One mill represents $1 of every $1,000 of the value of a piece of property.

The commissioners last week ended up voting to direct County Administrator Lewis to plan on county department budget reductions to achieve a 3.30 millage rate for the 2025 fiscal year.

Including more money in the FY 2025 budget for the Siesta trolley expansion, Rainford pointed out during the June 19 Transit discussion, “kind of goes in the other direction,” though he added, “not that I’m necessarily opposed [to the Transit request for authorization of the pilot program].”

Still, Rainford continued, if FDOT awarded the county a grant to support the new service over three years, the county would be facing the prospect of paying the full expense after the grant term ended.

“We can reassess how successful it is,” Grogg told him, including the potential to start charging a fee for riders and seeking other revenue sources, such as — perhaps, she said — funds raised by the 6% Tourist Development Tax charged on the rentals of accommodations for six months or less time in the county. (That is also known as the “bed tax.” Its uses are governed by a county ordinance, with state law providing guidance on those uses.)

Later, in response to a question that Cutsinger posed, Grogg said that FDOT would like to have the county application for the grant “by July.” She added that if the state department ended up approving the county request, the initial funds would be allocated to the county for the state’s fiscal year beginning on July 1, 2025.

This is a view of a Siesta trolley with the new branding Route 77. Photo courtesy Sarasota County

When Rainford asked if that meant the county would have to cover the entire cost of the expansion of the Siesta trolley service for its first year of operation, Grogg told him that was correct.

Rainford also inquired of Grogg about the amount that the Transit Department is charging riders for the trolley service that county staff launched in early February between downtown Sarasota and the Sarasota Bradenton International Airport(SRQ). (That is called the 76 Flyer.)

She told him that the fare is $2.

Yet, in her last update to the board on that service, Rainford continued, data showed that ridership was proving lower than anticipated.

“Right,” she responded. “We are working on marketing efforts to try and build that [passenger count],” she added.

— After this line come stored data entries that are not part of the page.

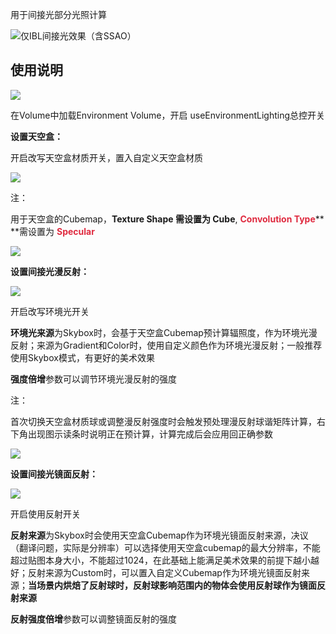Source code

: 用于间接光部分光照计算

![仅IBL间接光效果（含SSAO）](https://cdn.nlark.com/yuque/0/2025/png/45354151/1738992570617-4d58b58b-f019-4a21-8d53-66c01f823f38.png)



## 使用说明
![](https://cdn.nlark.com/yuque/0/2025/png/45354151/1738992744959-ccf8d245-24f4-424a-bf29-4f76d1483a3d.png)

在Volume中加载Environment Volume，开启 useEnvironmentLighting总控开关

**设置天空盒：**

开启改写天空盒材质开关，置入自定义天空盒材质

![](https://cdn.nlark.com/yuque/0/2025/png/45354151/1738993202547-d217285c-766d-40cd-89ec-ade241afd3d8.png)

注：

用于天空盒的Cubemap，**Texture Shape **需设置为** Cube**, **<font style="color:#DF2A3F;">Convolution Type</font>**** **需设置为 **<font style="color:#DF2A3F;">Specular</font>**

![](https://cdn.nlark.com/yuque/0/2025/png/45354151/1738993001749-5dd459a8-a201-4bb2-8d7b-74ef25c631b3.png)



**设置间接光漫反射：**

![](https://cdn.nlark.com/yuque/0/2025/png/45354151/1738993193522-655b4e51-334b-4b88-977c-41886e3e11e4.png)

开启改写环境光开关

**环境光来源**为Skybox时，会基于天空盒Cubemap预计算辐照度，作为环境光漫反射；来源为Gradient和Color时，使用自定义颜色作为环境光漫反射；一般推荐使用Skybox模式，有更好的美术效果

**强度倍增**参数可以调节环境光漫反射的强度

注：

首次切换天空盒材质球或调整漫反射强度时会触发预处理漫反射球谐矩阵计算，右下角出现图示读条时说明正在预计算，计算完成后会应用回正确参数

![](https://cdn.nlark.com/yuque/0/2025/png/45354151/1738993610652-392121f4-043f-470a-828e-f90f2155e39d.png)



**设置间接光镜面反射：**

![](https://cdn.nlark.com/yuque/0/2025/png/45354151/1738993901972-4d0576bc-6102-4769-a8cb-ecc01be9ddaa.png)

开启使用反射开关

**反射来源**为Skybox时会使用天空盒Cubemap作为环境光镜面反射来源，决议（翻译问题，实际是分辨率）可以选择使用天空盒cubemap的最大分辨率，不能超过贴图本身大小，不能超过1024，在此基础上能满足美术效果的前提下越小越好；反射来源为Custom时，可以置入自定义Cubemap作为环境光镜面反射来源；**当场景内烘焙了反射球时，反射球影响范围内的物体会使用反射球作为镜面反射来源**

**反射强度倍增**参数可以调整镜面反射的强度

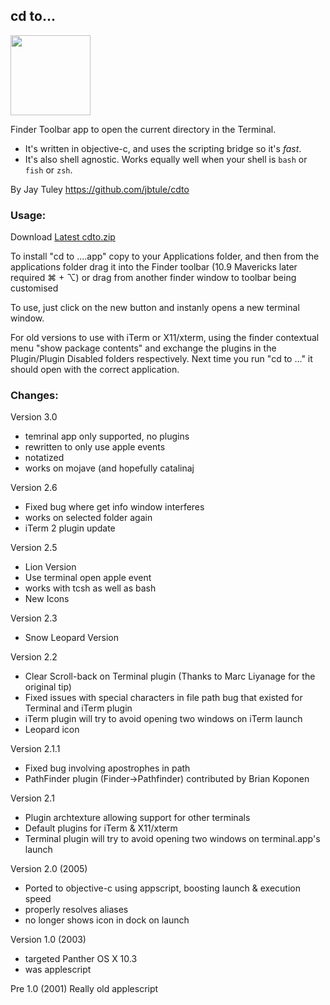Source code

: ## cd to...
<img src="https://raw.github.com/jbtule/cdto/master/graphics/lion.png" height="128px" width="128px" />

Finder Toolbar app to open the current directory in the Terminal.

 * It's written in objective-c, and uses the scripting bridge so it's *fast*.
 * It's also shell agnostic. Works equally well when your shell is `bash` or `fish` or `zsh`.

By Jay Tuley
https://github.com/jbtule/cdto

### Usage:

Download [Latest cdto.zip](https://github.com/jbtule/cdto/releases/latest)


To install "cd to ....app" copy to your Applications folder, and then from the applications folder drag it into the Finder toolbar (10.9 Mavericks later required ⌘ + ⌥) or drag from another finder window to toolbar being customised

To use, just click on the new button and instanly opens a new terminal window.

For old versions to use with iTerm or X11/xterm, using the finder contextual menu "show package contents"  and exchange the plugins in the Plugin/Plugin Disabled folders respectively.  Next time you run  "cd to ..." it should open with the correct application.


### Changes:
Version 3.0
* temrinal app only supported, no plugins
* rewritten to only use apple events
* notatized
* works on mojave (and hopefully catalinaj

Version 2.6
 * Fixed bug where get info window interferes
 * works on selected folder again
 * iTerm 2 plugin update

Version 2.5
 * Lion Version
 * Use terminal open apple event
 * works with tcsh as well as bash
 * New Icons

Version 2.3
 * Snow Leopard Version

Version 2.2
 * Clear Scroll-back on Terminal plugin (Thanks to Marc Liyanage for the original tip)
 * Fixed issues with special characters in file path bug that existed for Terminal and iTerm plugin
 * iTerm plugin will try to avoid opening two windows on iTerm launch
 * Leopard icon

Version 2.1.1
 * Fixed bug involving apostrophes in path
 * PathFinder plugin (Finder->Pathfinder) contributed by Brian Koponen

Version 2.1
 * Plugin archtexture allowing support for other terminals
 * Default plugins for iTerm & X11/xterm
 * Terminal plugin will try to avoid opening two windows on terminal.app's launch

Version 2.0 (2005)
 * Ported to objective-c using appscript, boosting launch & execution speed
 * properly resolves aliases
 * no longer shows icon in dock on launch
 
Version 1.0 (2003)
  * targeted Panther OS X 10.3
  * was applescript

Pre 1.0 (2001)
   Really old applescript
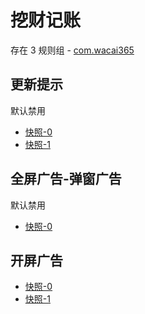 # 挖财记账

存在 3 规则组 - [com.wacai365](/src/apps/com.wacai365.ts)

## 更新提示

默认禁用

- [快照-0](https://i.gkd.li/import/13249620)
- [快照-1](https://i.gkd.li/import/13772291)

## 全屏广告-弹窗广告

默认禁用

- [快照-0](https://i.gkd.li/import/13249666)

## 开屏广告

- [快照-0](https://i.gkd.li/import/14021540)
- [快照-1](https://i.gkd.li/import/13399124)
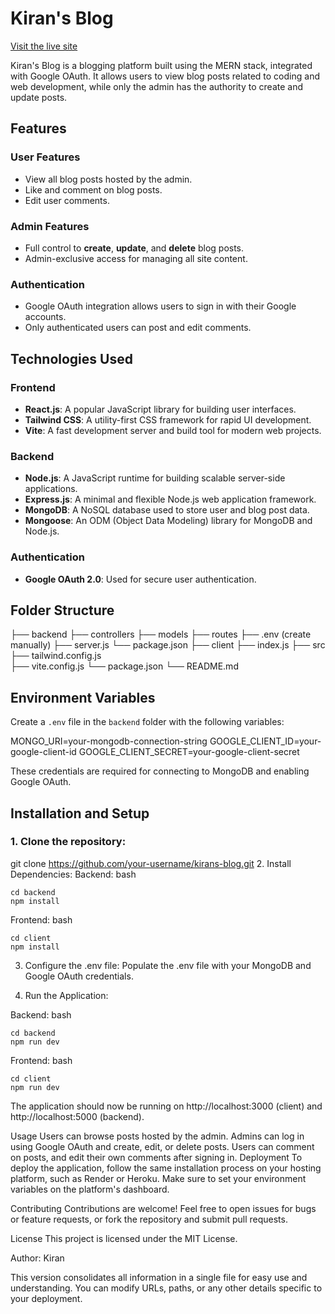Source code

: # Kiran's Blog

[Visit the live site](https://blogapp-znn5.onrender.com/)

Kiran's Blog is a blogging platform built using the MERN stack, integrated with Google OAuth. It allows users to view blog posts related to coding and web development, while only the admin has the authority to create and update posts. 

## Features

### User Features
- View all blog posts hosted by the admin.
- Like and comment on blog posts.
- Edit user comments.

### Admin Features
- Full control to **create**, **update**, and **delete** blog posts.
- Admin-exclusive access for managing all site content.

### Authentication
- Google OAuth integration allows users to sign in with their Google accounts.
- Only authenticated users can post and edit comments.

## Technologies Used

### Frontend
- **React.js**: A popular JavaScript library for building user interfaces.
- **Tailwind CSS**: A utility-first CSS framework for rapid UI development.
- **Vite**: A fast development server and build tool for modern web projects.

### Backend
- **Node.js**: A JavaScript runtime for building scalable server-side applications.
- **Express.js**: A minimal and flexible Node.js web application framework.
- **MongoDB**: A NoSQL database used to store user and blog post data.
- **Mongoose**: An ODM (Object Data Modeling) library for MongoDB and Node.js.

### Authentication
- **Google OAuth 2.0**: Used for secure user authentication.

## Folder Structure

├── backend 
 ├── controllers 
 ├── models 
 ├── routes 
 ├── .env (create manually) 
 ├── server.js 
 └── package.json 
├── client 
  ├── index.js 
  ├── src 
  ├── tailwind.config.js  
  ├── vite.config.js 
  └── package.json 
  └── README.md



## Environment Variables

Create a `.env` file in the `backend` folder with the following variables:

MONGO_URI=your-mongodb-connection-string GOOGLE_CLIENT_ID=your-google-client-id GOOGLE_CLIENT_SECRET=your-google-client-secret


These credentials are required for connecting to MongoDB and enabling Google OAuth.

## Installation and Setup

### 1. Clone the repository:

git clone https://github.com/your-username/kirans-blog.git
2. Install Dependencies:
Backend:
bash
  
    cd backend
    npm install

Frontend:
bash

    cd client
    npm install
3. Configure the .env file:
Populate the .env file with your MongoDB and Google OAuth credentials.

4. Run the Application:

Backend:
bash

    cd backend
    npm run dev
Frontend:
bash
    
    cd client
    npm run dev
    
The application should now be running on http://localhost:3000 (client) and http://localhost:5000 (backend).

Usage
Users can browse posts hosted by the admin.
Admins can log in using Google OAuth and create, edit, or delete posts.
Users can comment on posts, and edit their own comments after signing in.
Deployment
To deploy the application, follow the same installation process on your hosting platform, such as Render or Heroku. Make sure to set your environment variables on the platform's dashboard.

Contributing
Contributions are welcome! Feel free to open issues for bugs or feature requests, or fork the repository and submit pull requests.

License
This project is licensed under the MIT License.

Author: Kiran


This version consolidates all information in a single file for easy use and understanding. You can modify URLs, paths, or any other details specific to your deployment.
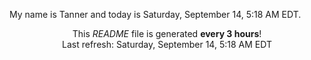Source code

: My name is Tanner and today is Saturday, September 14, 5:18 AM EDT.

<p align="center">This <i>README</i> file is generated <b>every 3 hours</b>!</br>Last refresh: Saturday, September 14, 5:18 AM EDT<br /></p>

Staff also has been talking with Visit Sarasota County representatives, airport staff and managers of the hotels where the trolleys stop in downtown Sarasota about marketing efforts, Grogg told Rainford.

(The 76 flyer stops approximately every 30 minutes at the Hyatt Regency Sarasota, The Ritz-Carlton Sarasota, Embassy Suites by Hilton Sarasota, Aloft Sarasota, Art Ovation Hotel, voco Sarasota and The Sarasota Modern.)

Commissioner Joe Neunder makes a point during the Jan. 30 County Commission meeting. File image

When Commissioner Neunder asked her whether he remembered correctly that she had provided data showing the expense of the 76 Flyer to be “roughly $36 per passenger,” she replied that that was correct. It is based on the number of riders and the county’s overall costs, she added. The more riders, the lower the expense per passenger, Grogg said.

Following the May 15 discussion, in response to a board request, Grogg wrote in a May 28 email to the commissioners that the cost per passenger on the 76 Flyer is $34.38.

On June 19, Neunder noted that the service still is new. He encouraged Grogg to work with the hoteliers and Visit Sarasota County on the marketing. Moreover, he indicated that she and her staff could talk with the manager of the hotels to determine whether they would be willing to help pay part of the expense of the service.